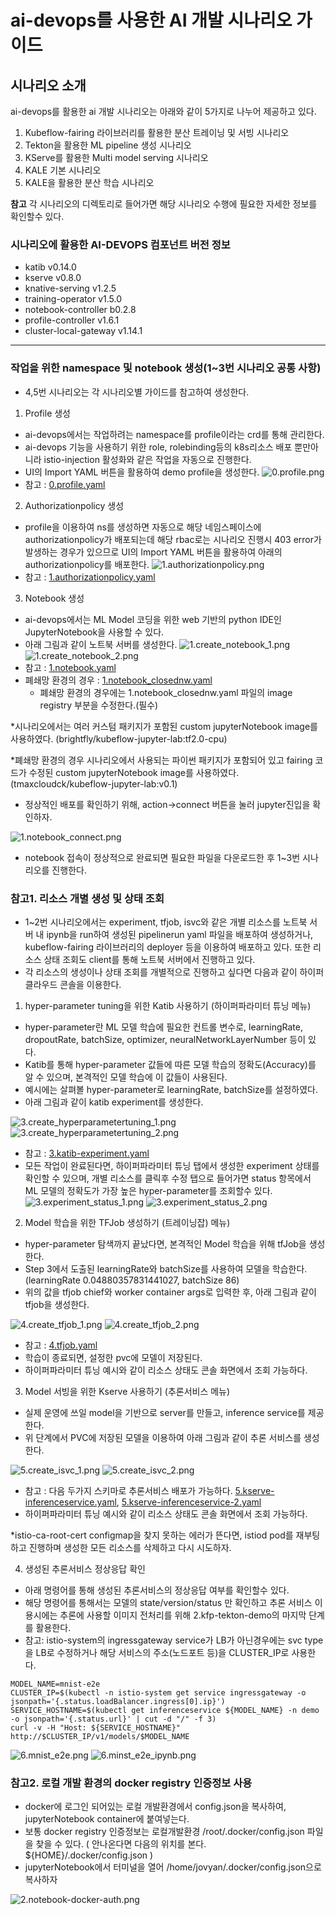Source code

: # ai-devops를 사용한 AI 개발 시나리오 가이드

## 시나리오 소개 
  ai-devops를 활용한 ai 개발 시나리오는 아래와 같이 5가지로 나누어 제공하고 있다.
  1. Kubeflow-fairing 라이브러리를 활용한 분산 트레이닝 및 서빙 시나리오
  2. Tekton을 활용한 ML pipeline 생성 시나리오
  3. KServe를 활용한 Multi model serving 시나리오
  4. KALE 기본 시나리오
  5. KALE을 활용한 분산 학습 시나리오

  **참고** 각 시나리오의 디렉토리로 들어가면 해당 시나리오 수행에 필요한 자세한 정보를 확인할수 있다.


### 시나리오에 활용한 AI-DEVOPS 컴포넌트 버전 정보  
  - katib v0.14.0
  - kserve v0.8.0
  - knative-serving v1.2.5
  - training-operator v1.5.0
  - notebook-controller b0.2.8
  - profile-controller v1.6.1
  - cluster-local-gateway v1.14.1
---

### 작업을 위한 namespace 및 notebook 생성(1~3번 시나리오 공통 사항)
  - 4,5번 시나리오는 각 시나리오별 가이드를 참고하여 생성한다.
  1. Profile 생성 
  - ai-devops에서는 작업하려는 namespace를 profile이라는 crd를 통해 관리한다.
  - ai-devops 기능을 사용하기 위한 role, rolebinding등의 k8s리소스 배포 뿐만아니라 istio-injection 활성화와 같은 작업을 자동으로 진행한다.
  - UI의 Import YAML 버튼을 활용하여 demo profile을 생성한다. 
![0.profile.png](./img/0.profile.png) 
  - 참고 : [0.profile.yaml](./0.profile.yaml)

  2. Authorizationpolicy 생성
  - profile을 이용하여 ns를 생성하면 자동으로 해당 네임스페이스에 authorizationpolicy가 배포되는데 해당 rbac로는 시나리오 진행시 403 error가 발생하는 경우가 있으므로 UI의 Import YAML 버튼을 활용하여 아래의 authorizationpolicy를 배포한다.
![1.authorizationpolicy.png](./img/1.authorizationpolicy.png) 
  - 참고 : [1.authorizationpolicy.yaml](./1.authorizationpolicy.yaml)  

  3. Notebook 생성
  - ai-devops에서는 ML Model 코딩을 위한 web 기반의 python IDE인 JupyterNotebook을 사용할 수 있다.
  - 아래 그림과 같이 노트북 서버를 생성한다.
![1.create_notebook_1.png](./img/1.create_notebook_1.png)
![1.create_notebook_2.png](./img/1.create_notebook_2.png)
  - 참고 : [1.notebook.yaml](./1.notebook.yaml)
  - 폐쇄망 환경의 경우 : [1.notebook_closednw.yaml](./1.notebook_closednw.yaml)
    * 폐쇄망 환경의 경우에는 1.notebook_closednw.yaml 파일의 image registry 부분을 수정한다.(필수)

*시나리오에서는 여러 커스텀 패키지가 포함된 custom jupyterNotebook image를 사용하였다. (brightfly/kubeflow-jupyter-lab:tf2.0-cpu)

*폐쇄망 환경의 경우 시나리오에서 사용되는 파이썬 패키지가 포함되어 있고 fairing 코드가 수정된 custom jupyterNotebook image를 사용하였다. (tmaxcloudck/kubeflow-jupyter-lab:v0.1)

  - 정상적인 배포를 확인하기 위해, action->connect 버튼을 눌러 jupyter진입을 확인하자.

![1.notebook_connect.png](./img/1.notebook_connect.png)

  - notebook 접속이 정상적으로 완료되면 필요한 파일을 다운로드한 후 1~3번 시나리오를 진행한다.


### 참고1. 리소스 개별 생성 및 상태 조회
  - 1~2번 시나리오에서는 experiment, tfjob, isvc와 같은 개별 리소스를 노트북 서버 내 ipynb을 run하여 생성된 pipelinerun yaml 파일을 배포하여 생성하거나, kubeflow-fairing 라이브러리의 deployer 등을 이용하여 배포하고 있다. 또한 리소스 상태 조회도 client를 통해 노트북 서버에서 진행하고 있다.
  - 각 리소스의 생성이나 상태 조회를 개별적으로 진행하고 싶다면 다음과 같이 하이퍼클라우드 콘솔을 이용한다.

  1. hyper-parameter tuning을 위한 Katib 사용하기 (하이퍼파라미터 튜닝 메뉴)
  - hyper-parameter란 ML 모델 학습에 필요한 컨트롤 변수로, learningRate, dropoutRate, batchSize, optimizer, neuralNetworkLayerNumber 등이 있다.
  - Katib를 통해 hyper-parameter 값들에 따른 모델 학습의 정확도(Accuracy)를 알 수 있으며, 본격적인 모델 학습에 이 값들이 사용된다.
  - 예시에는 살펴볼 hyper-parameter로 learningRate, batchSize를 설정하였다.
  - 아래 그림과 같이 katib experiment를 생성한다.

![3.create_hyperparametertuning_1.png](./img/3.create_hyperparametertuning_1.png)
![3.create_hyperparametertuning_2.png](./img/3.create_hyperparametertuning_2.png)
  - 참고 : [3.katib-experiment.yaml](3.katib-experiment.yaml)
  - 모든 작업이 완료된다면, 하이퍼파라미터 튜닝 탭에서 생성한 experiment 상태를 확인할 수 있으며, 개별 리소스를 클릭후 수정 탭으로 들어가면 status 항목에서 ML 모델의 정확도가 가장 높은 hyper-parameter를 조회할수 있다.
![3.experiment_status_1.png](./img/3.experiment_status_1.png)
![3.experiment_status_2.png](./img/3.experiment_status_2.png)  


  2. Model 학습을 위한 TFJob 생성하기 (트레이닝잡) 메뉴)
  - hyper-parameter 탐색까지 끝났다면, 본격적인 Model 학습을 위해 tfJob을 생성한다.
  - Step 3에서 도출된 learningRate와 batchSize를 사용하여 모델을 학습한다. (learningRate 0.04880357831441027, batchSize 86)
  - 위의 값을 tfjob chief와 worker container args로 입력한 후, 아래 그림과 같이 tfjob을 생성한다. 

![4.create_tfjob_1.png](./img/4.create_tfjob_1.png)
![4.create_tfjob_2.png](./img/4.create_tfjob_2.png)
  - 참고 : [4.tfjob.yaml](4.tfjob.yaml)
  - 학습이 종료되면, 설정한 pvc에 모델이 저장된다. 
  - 하이퍼파라미터 튜닝 예시와 같이 리소스 상태도 콘솔 화면에서 조회 가능하다.


  3. Model 서빙을 위한 Kserve 사용하기 (추론서비스 메뉴)
  - 실제 운영에 쓰일 model을 기반으로 server를 만들고, inference service를 제공한다.
  - 위 단계에서 PVC에 저장된 모델을 이용하여 아래 그림과 같이 추론 서비스를 생성한다.

![5.create_isvc_1.png](./img/5.create_isvc_1.png)
![5.create_isvc_2.png](./img/5.create_isvc_2.png)
  - 참고 : 다음 두가지 스키마로 추론서비스 배포가 가능하다. [5.kserve-inferenceservice.yaml](5.kserve-inferenceservice.yaml), [5.kserve-inferenceservice-2.yaml](5.kserve-inferenceservice-2.yaml) 
  - 하이퍼파라미터 튜닝 예시와 같이 리소스 상태도 콘솔 화면에서 조회 가능하다.

*istio-ca-root-cert configmap을 찾지 못하는 에러가 뜬다면, istiod pod를 재부팅하고 진행하며 생성한 모든 리소스를 삭제하고 다시 시도하자.

  4. 생성된 추론서비스 정상응답 확인
  - 아래 명령어를 통해 생성된 추론서비스의 정상응답 여부를 확인할수 있다.
  - 해당 명령어를 통해서는 모델의 state/version/status 만 확인하고 추론 서비스 이용시에는 추론에 사용할 이미지 전처리를 위해 2.kfp-tekton-demo의 마지막 단계를 활용한다.
  - 참고: istio-system의 ingressgateway service가 LB가 아닌경우에는 svc type을 LB로 수정하거나 해당 서비스의 주소(노드포트 등)을 CLUSTER_IP로 사용한다.
  ```
  MODEL_NAME=mnist-e2e
  CLUSTER_IP=$(kubectl -n istio-system get service ingressgateway -o jsonpath='{.status.loadBalancer.ingress[0].ip}')
  SERVICE_HOSTNAME=$(kubectl get inferenceservice ${MODEL_NAME} -n demo -o jsonpath='{.status.url}' | cut -d "/" -f 3)
  curl -v -H "Host: ${SERVICE_HOSTNAME}" http://$CLUSTER_IP/v1/models/$MODEL_NAME
  ```

![6.mnist_e2e.png](./img/6.mnist_e2e.png)
![6.minst_e2e_ipynb.png](./img/6.minst_e2e_ipynb.png)
  

### 참고2. 로컬 개발 환경의 docker registry 인증정보 사용
 - docker에 로그인 되어있는 로컬 개발환경에서 config.json을 복사하여, jupyterNotebook container에 붙여넣는다.
 - 보통 docker registry 인증정보는 로컬개발환경 /root/.docker/config.json 파일을 찾을 수 있다. ( 안나온다면 다음의 위치를 본다. ${HOME}/.docker/config.json )
 - jupyterNotebook에서 터미널을 열어 /home/jovyan/.docker/config.json으로 복사하자

![2.notebook-docker-auth.png](./img/2.notebook-docker-auth.png)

+===+

All lines that contain the word "본격적인" must be copied from the records above.

  - Katib를 통해 hyper-parameter 값들에 따른 모델 학습의 정확도(Accuracy)를 알 수 있으며, 본격적인 모델 학습에 이 값들이 사용된다.
  - hyper-parameter 탐색까지 끝났다면, 본격적인 Model 학습을 위해 tfJob을 생성한다.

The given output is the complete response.